As a child I always found peace in the outdoors. Climbing to a high tree limb was like a prayer to me. I offered sacrifices to the wild in the form bloodied knees scraped on boulders and cuts from thorn bushes.
I was always off in the woods, scouting rivers, building forts. The forest was my sanctuary.
When I was 15 and as awkward and angsty as can be, my parents shipped me off to Utah for a two week Outward Bound course of rafting, hiking and canoeing. I joined a group of 18 others my age, many of whom were juvenile delinquents who were taking the course as remediation for minor crimes they had committed. The courses are meant to inspire individual confidence and to teach teamwork and trust.

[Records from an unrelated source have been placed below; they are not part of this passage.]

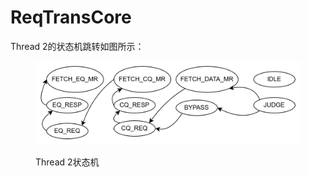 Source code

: # ReqTransCore

Thread 2的状态机跳转如图所示：

<figure><img src=".gitbook/assets/image.png" alt=""><figcaption><p>Thread 2状态机</p></figcaption></figure>

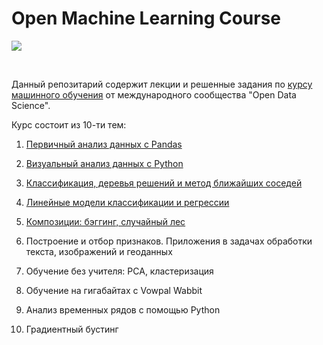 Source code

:# Open Machine Learning Course
<p>
  <a href="https://mlcourse.ai/">
    <img src="https://mlcourse.ai/images/ods_stickers.jpg">
  </a>
</p>
<br>

Данный репозитарий содержит лекции и решенные задания по [курсу машинного обучения](https://mlcourse.ai/)
от международного сообщества "Open Data Science".

Курс состоит из 10-ти тем:

1. [Первичный анализ данных с Pandas](topic01_pandas_data_analysis)

2. [Визуальный анализ данных c Python](topic02_visual_analysis)
3. [Классификация, деревья решений и метод ближайших соседей](topic03_decision_trees_knn)
4. [Линейные модели классификации и регрессии](topic04_linear_models)
5. [Композиции: бэггинг, случайный лес](topic05_bagging_rf)
6. Построение и отбор признаков. Приложения в задачах обработки текста, изображений и геоданных
7. Обучение без учителя: PCA, кластеризация
8. Обучение на гигабайтах c Vowpal Wabbit
9. Анализ временных рядов с помощью Python
10. Градиентный бустинг
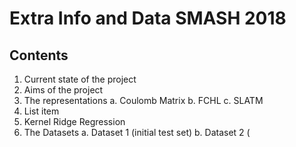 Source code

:# Extra Info and Data SMASH 2018

## Contents

 1. Current state of the project
 2. Aims of the project
 3. The representations
	 a. Coulomb Matrix
	 b. FCHL
	 c. SLATM 
 4. List item
 5. Kernel Ridge Regression
 6. The Datasets
	 a. Dataset 1 (initial test set)
	 b. Dataset 2 (

<!--stackedit_data:
eyJoaXN0b3J5IjpbLTQzOTI3MDAzMCwtMTcwNzkwODI1NSwtMT
A4NjkwMjE0M119
--> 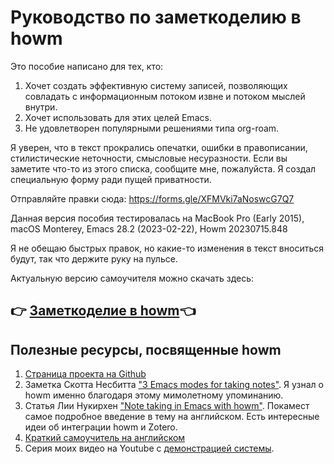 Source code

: # Руководство по заметкоделию в howm

Это пособие написано для тех, кто:
1. Хочет создать эффективную систему записей, позволяющих совладать с информационным потоком извне и потоком мыслей внутри.
2. Хочет использовать для этих целей Emacs.
3. Не удовлетворен популярными решениями типа org-roam.

Я уверен, что в текст прокрались опечатки, ошибки в правописании, стилистические неточности, смысловые несуразности. 
Если вы заметите что-то из этого списка, сообщите мне, пожалуйста. Я создал специальную форму ради пущей приватности.

Отправляйте правки сюда:
https://forms.gle/XFMVki7aNoswcG7Q7

Данная версия пособия тестировалась на MacBook Pro (Early 2015), macOS Monterey, Emacs 28.2 (2023-02-22), Howm 20230715.848

Я не обещаю быстрых правок, но какие-то изменения в текст вноситься будут, так что держите руку на пульсе.

Актуальную версию самоучителя можно скачать здесь:

## 👉 [Заметкоделие в howm](https://github.com/Emacs101/howm-manual/blob/main/Howm_tutorial.pdf)👈

## Полезные ресурсы, посвященные howm

1. [Страница проекта на Github](https://github.com/kaorahi/howm)
2. Заметка Скотта Несбитта ["3 Emacs modes for taking notes"](https://opensource.com/article/18/7/emacs-modes-note-taking). Я узнал о howm именно благодаря этому мимолетному упоминанию.
3. Статья Лии Нукирхен ["Note taking in Emacs with howm"](https://leahneukirchen.org/blog/archive/2022/03/note-taking-in-emacs-with-howm.html). Покамест самое подробное введение в тему на английском. Есть интересные идеи об интеграции howm и Zotero.
4. [Краткий самоучитель на английском](https://kaorahi.github.io/howm/README.html)
5. Серия моих видео на Youtube с [демонстрацией системы](https://youtube.com/playlist?list=PL7Hnu5RIVX3LidEkfJgaFOi6YLRLcJWG1).

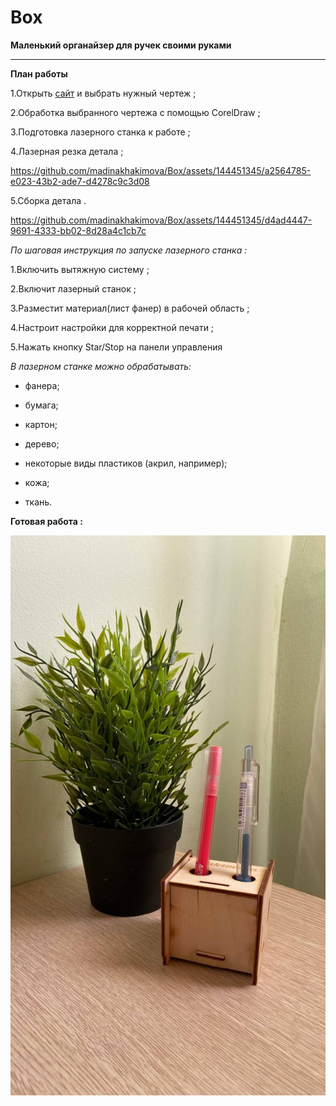 # Box
**Маленький органайзер для ручек своими руками**
*******************
**План работы**

1.Открыть [сайт](https://cy1505.tmweb.ru) и выбрать нужный чертеж ;

2.Обработка выбранного чертежа с помощью CorelDraw ;

3.Подготовка лазерного станка к работе ;

4.Лазерная резка детала ;



https://github.com/madinakhakimova/Box/assets/144451345/a2564785-e023-43b2-ade7-d4278c9c3d08






5.Сборка детала .


https://github.com/madinakhakimova/Box/assets/144451345/d4ad4447-9691-4333-bb02-8d28a4c1cb7c



*По шаговая инструкция по запуске лазерного станка :*

1.Включить вытяжную систему ;

2.Включит лазерный станок ;

3.Разместит материал(лист фанер) в рабочей область ;

4.Настроит настройки для корректной печати ;

5.Нажать кнопку Star/Stop на панели управления


*В лазерном станке можно обрабатывать:*

  - фанера;
  
  - бумага;
  
  - картон;
  
  - дерево;
  
  - некоторые виды пластиков (акрил, например);
  
  - кожа;
  
  - ткань.

  **Готовая работа :** 

  ![Img](photo_2023-09-30_17-39-12.jpg)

For two nights toward the end of the trip, each of us kids were left alone in the desert where we were meant to reflect on the lessons we had learned during the previous days. I spent my time writing in my journal and basking in the sun listening to echoes from the canyons and the Green River far below. That solo experience reawakened the joy I had found in nature as a younger child. It was return to grace.
Now, nearly a decade later, I would be setting off alone into the Himalayas on what felt like a familiar journey.
I was nervous planning for the trek. It was late in the season, maybe too late. The most popular time for trekking is October. By December, the temperatures drop around the Annapurna range and many of the inhabitants of the villages in the hills start to abandon their lodges for the winter to take up jobs in Kathmandu and elsewhere. Thorung La, the highest altitude pass in the world which connects the 220 kilometer circuit, is in danger of being snowed in and impassable.
I also was getting mixed information on whether or not I should get a guide. Both Lonely Planet and another book on trekking in Nepal strongly discouraged trekking alone, especially as a female. I talked to one agency that caters specifically to female trekkers and got information about all the supplies I would need. The agency suggested that I hire a guide-cum-porter for the trip.
But talking to other trekkers around Pokhara, the resounding message was that the path is easy to follow, the Nepali people are kind and helpful, and there are many others trekkers on the route.
I was torn. Two nights before I was slated to leave, this particular agency ready with a guide for me, I thought about the trip, about how I would be spending almost three weeks with this one person. I hadn't spent that long with anyone on my trip. On the night before leaving, I decided I would go it alone.
On Nov. 30, I boarded a local bus to Beshishar (760 meters above sea level) followed by a jeep to Khudi (790 m) and set off on the Annapurna Circuit. That first day, because of a late start, I only walked a short distance to the small village of Bhulbhule (840 m), named after the sound of a small spring nearby. I was excited but still anxious about what I was undertaking. I also felt quite alone. I was the only trekker staying in the lodge. But then I looked out the window of my tiny room and saw this sight (see photo). The river, the forest, the mountain... they were like an answered prayer.
1 comment:
Seven Rivers, yes, I remember my wandering child, up a tree, in a stream, always wet sneakers, always bandaids, flying and leaping around like a kangeroo. You da bomb!